### WHAT TO WORK ON
Could you repeat the entries below exactly, but only from the line with "whoha_dtv_app" through the line with "we30upc_whoha_Database/we30upc_whoha.sql", and without any picture?

*** MATERIALS PROVIDED ***

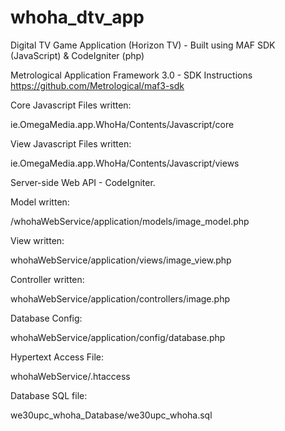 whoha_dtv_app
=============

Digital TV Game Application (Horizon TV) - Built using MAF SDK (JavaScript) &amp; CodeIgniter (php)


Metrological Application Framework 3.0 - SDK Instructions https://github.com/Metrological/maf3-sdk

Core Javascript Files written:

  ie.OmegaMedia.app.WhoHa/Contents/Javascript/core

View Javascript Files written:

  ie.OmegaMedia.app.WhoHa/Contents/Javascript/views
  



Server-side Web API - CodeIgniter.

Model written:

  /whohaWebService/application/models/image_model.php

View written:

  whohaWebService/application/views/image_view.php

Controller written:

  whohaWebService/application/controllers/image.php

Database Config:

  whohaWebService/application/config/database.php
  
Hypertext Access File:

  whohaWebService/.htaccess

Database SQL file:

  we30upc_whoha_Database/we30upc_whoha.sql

*** End of MATERIALS PROVIDED ***
*** MATERIALS PROVIDED ***

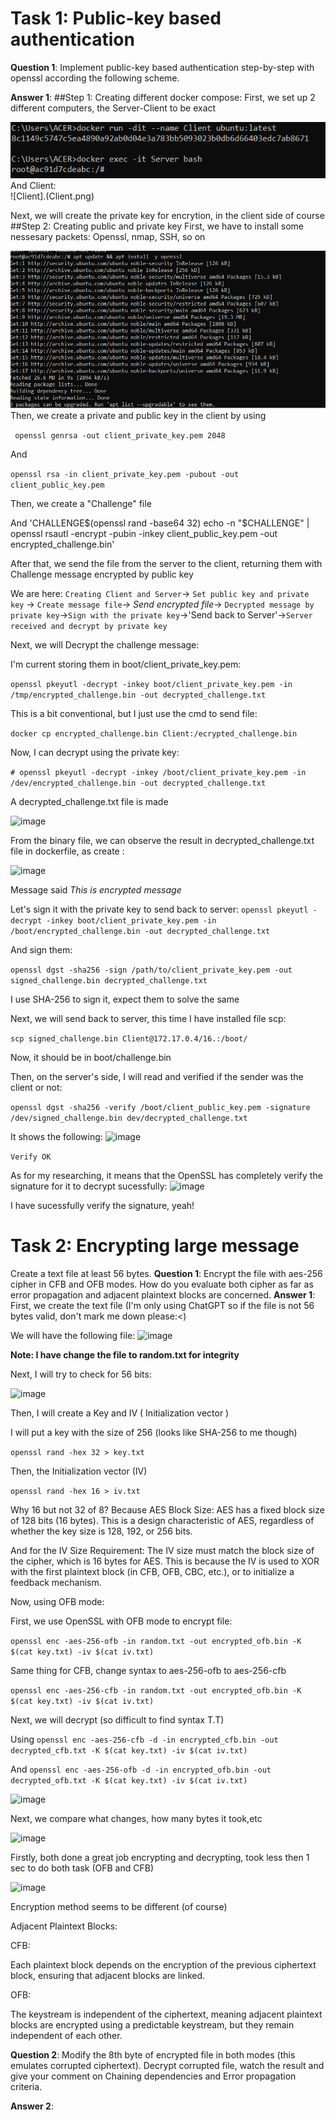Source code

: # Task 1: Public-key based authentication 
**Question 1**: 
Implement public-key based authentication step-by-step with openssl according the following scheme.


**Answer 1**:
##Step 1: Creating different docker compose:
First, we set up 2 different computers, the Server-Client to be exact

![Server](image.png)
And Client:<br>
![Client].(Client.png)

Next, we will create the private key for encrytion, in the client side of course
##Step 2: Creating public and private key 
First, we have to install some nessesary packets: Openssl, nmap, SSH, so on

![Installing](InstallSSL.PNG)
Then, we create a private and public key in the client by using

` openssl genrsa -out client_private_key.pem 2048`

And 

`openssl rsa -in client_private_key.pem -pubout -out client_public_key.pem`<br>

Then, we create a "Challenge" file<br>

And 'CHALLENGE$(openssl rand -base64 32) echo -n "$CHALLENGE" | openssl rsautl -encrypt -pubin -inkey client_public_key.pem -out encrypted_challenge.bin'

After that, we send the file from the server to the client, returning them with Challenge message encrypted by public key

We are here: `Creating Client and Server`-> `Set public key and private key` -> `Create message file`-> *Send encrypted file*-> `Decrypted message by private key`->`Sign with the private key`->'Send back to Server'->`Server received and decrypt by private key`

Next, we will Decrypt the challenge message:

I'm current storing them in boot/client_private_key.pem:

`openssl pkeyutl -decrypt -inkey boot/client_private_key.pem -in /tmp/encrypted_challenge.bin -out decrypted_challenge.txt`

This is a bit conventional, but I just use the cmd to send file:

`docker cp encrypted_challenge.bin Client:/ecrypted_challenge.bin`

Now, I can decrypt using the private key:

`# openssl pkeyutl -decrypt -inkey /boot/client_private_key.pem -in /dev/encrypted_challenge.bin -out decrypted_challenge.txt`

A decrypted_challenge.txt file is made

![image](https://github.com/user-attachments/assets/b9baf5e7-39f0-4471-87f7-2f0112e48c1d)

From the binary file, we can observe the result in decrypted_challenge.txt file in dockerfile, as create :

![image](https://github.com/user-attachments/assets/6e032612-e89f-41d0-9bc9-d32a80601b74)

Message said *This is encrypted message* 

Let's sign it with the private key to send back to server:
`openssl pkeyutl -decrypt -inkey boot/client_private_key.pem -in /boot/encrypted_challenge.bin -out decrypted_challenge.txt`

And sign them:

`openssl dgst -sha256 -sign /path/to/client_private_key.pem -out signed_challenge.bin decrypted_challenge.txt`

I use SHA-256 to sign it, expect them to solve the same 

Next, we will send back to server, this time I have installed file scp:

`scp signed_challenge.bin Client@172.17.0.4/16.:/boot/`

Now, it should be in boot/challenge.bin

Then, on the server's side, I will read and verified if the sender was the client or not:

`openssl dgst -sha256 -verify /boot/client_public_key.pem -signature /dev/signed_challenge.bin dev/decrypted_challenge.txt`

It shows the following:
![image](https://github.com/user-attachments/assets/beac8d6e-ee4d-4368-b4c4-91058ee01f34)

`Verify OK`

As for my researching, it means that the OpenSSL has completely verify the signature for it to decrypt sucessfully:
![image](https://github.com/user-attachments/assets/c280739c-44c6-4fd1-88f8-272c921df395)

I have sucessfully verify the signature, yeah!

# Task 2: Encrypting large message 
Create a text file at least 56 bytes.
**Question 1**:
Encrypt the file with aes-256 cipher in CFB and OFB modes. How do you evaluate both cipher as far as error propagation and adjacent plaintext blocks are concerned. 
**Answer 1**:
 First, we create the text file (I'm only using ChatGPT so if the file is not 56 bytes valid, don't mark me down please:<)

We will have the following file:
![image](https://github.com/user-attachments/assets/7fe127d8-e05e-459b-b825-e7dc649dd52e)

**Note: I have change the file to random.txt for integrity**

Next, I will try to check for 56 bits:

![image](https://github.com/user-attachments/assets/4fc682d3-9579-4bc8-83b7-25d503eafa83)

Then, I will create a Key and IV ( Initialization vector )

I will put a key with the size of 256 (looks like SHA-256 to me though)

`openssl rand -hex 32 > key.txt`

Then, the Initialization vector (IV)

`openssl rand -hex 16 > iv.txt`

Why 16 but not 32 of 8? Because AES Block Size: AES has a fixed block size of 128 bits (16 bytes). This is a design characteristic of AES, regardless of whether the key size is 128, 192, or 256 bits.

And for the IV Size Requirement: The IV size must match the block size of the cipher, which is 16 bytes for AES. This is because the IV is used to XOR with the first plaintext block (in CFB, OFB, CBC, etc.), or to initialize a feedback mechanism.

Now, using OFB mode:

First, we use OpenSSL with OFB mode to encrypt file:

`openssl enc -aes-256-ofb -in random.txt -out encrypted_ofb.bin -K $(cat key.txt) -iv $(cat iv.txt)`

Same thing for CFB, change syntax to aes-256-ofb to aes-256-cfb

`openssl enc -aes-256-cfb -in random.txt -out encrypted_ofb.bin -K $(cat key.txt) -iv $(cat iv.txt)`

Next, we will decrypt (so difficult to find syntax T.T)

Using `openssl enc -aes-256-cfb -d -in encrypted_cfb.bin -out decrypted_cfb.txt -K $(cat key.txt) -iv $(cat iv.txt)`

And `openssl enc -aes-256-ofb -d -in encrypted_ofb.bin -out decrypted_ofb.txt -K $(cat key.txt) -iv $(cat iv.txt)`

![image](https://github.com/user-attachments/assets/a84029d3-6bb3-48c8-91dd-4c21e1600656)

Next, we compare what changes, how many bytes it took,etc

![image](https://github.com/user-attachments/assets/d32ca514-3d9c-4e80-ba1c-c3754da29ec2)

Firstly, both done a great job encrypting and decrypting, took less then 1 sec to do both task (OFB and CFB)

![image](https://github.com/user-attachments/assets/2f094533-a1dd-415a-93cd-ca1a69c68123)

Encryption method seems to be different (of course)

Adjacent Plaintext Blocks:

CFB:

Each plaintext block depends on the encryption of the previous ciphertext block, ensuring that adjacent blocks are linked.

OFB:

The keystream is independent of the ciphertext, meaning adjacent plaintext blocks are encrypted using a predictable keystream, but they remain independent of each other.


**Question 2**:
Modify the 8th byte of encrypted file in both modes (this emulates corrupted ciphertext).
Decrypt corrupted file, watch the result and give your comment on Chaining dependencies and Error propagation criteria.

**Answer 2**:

*** End of MATERIALS PROVIDED ***
*** MATERIALS PROVIDED ***

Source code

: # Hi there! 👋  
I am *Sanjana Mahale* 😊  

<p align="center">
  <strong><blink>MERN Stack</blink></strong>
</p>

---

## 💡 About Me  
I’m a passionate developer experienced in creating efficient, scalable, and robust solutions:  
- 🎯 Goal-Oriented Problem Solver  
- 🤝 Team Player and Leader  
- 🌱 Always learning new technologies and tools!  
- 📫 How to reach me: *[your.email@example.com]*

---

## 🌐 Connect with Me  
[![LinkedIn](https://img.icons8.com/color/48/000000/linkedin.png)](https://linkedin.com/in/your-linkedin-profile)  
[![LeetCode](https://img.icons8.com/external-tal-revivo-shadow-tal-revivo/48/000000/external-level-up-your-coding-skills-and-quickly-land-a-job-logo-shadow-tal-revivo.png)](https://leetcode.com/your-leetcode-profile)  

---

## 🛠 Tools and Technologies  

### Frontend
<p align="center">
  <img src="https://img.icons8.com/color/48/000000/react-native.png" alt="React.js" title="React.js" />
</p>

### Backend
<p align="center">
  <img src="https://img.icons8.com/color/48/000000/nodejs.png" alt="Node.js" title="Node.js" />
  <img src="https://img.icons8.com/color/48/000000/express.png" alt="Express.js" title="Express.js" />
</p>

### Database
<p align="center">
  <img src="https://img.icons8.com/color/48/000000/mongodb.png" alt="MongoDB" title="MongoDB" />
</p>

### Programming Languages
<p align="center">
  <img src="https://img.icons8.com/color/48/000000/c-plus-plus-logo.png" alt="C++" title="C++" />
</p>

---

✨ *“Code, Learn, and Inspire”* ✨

*** End of MATERIALS PROVIDED ***

### FINISHED EXERCISE
 whoha_dtv_app
=============

Digital TV Game Application (Horizon TV) - Built using MAF SDK (JavaScript) &amp; CodeIgniter (php)


Metrological Application Framework 3.0 - SDK Instructions https://github.com/Metrological/maf3-sdk

Core Javascript Files written:

  ie.OmegaMedia.app.WhoHa/Contents/Javascript/core

View Javascript Files written:

  ie.OmegaMedia.app.WhoHa/Contents/Javascript/views
  



Server-side Web API - CodeIgniter.

Model written:

  /whohaWebService/application/models/image_model.php

View written:

  whohaWebService/application/views/image_view.php

Controller written:

  whohaWebService/application/controllers/image.php

Database Config:

  whohaWebService/application/config/database.php
  
Hypertext Access File:

  whohaWebService/.htaccess

Database SQL file:

  we30upc_whoha_Database/we30upc_whoha.sql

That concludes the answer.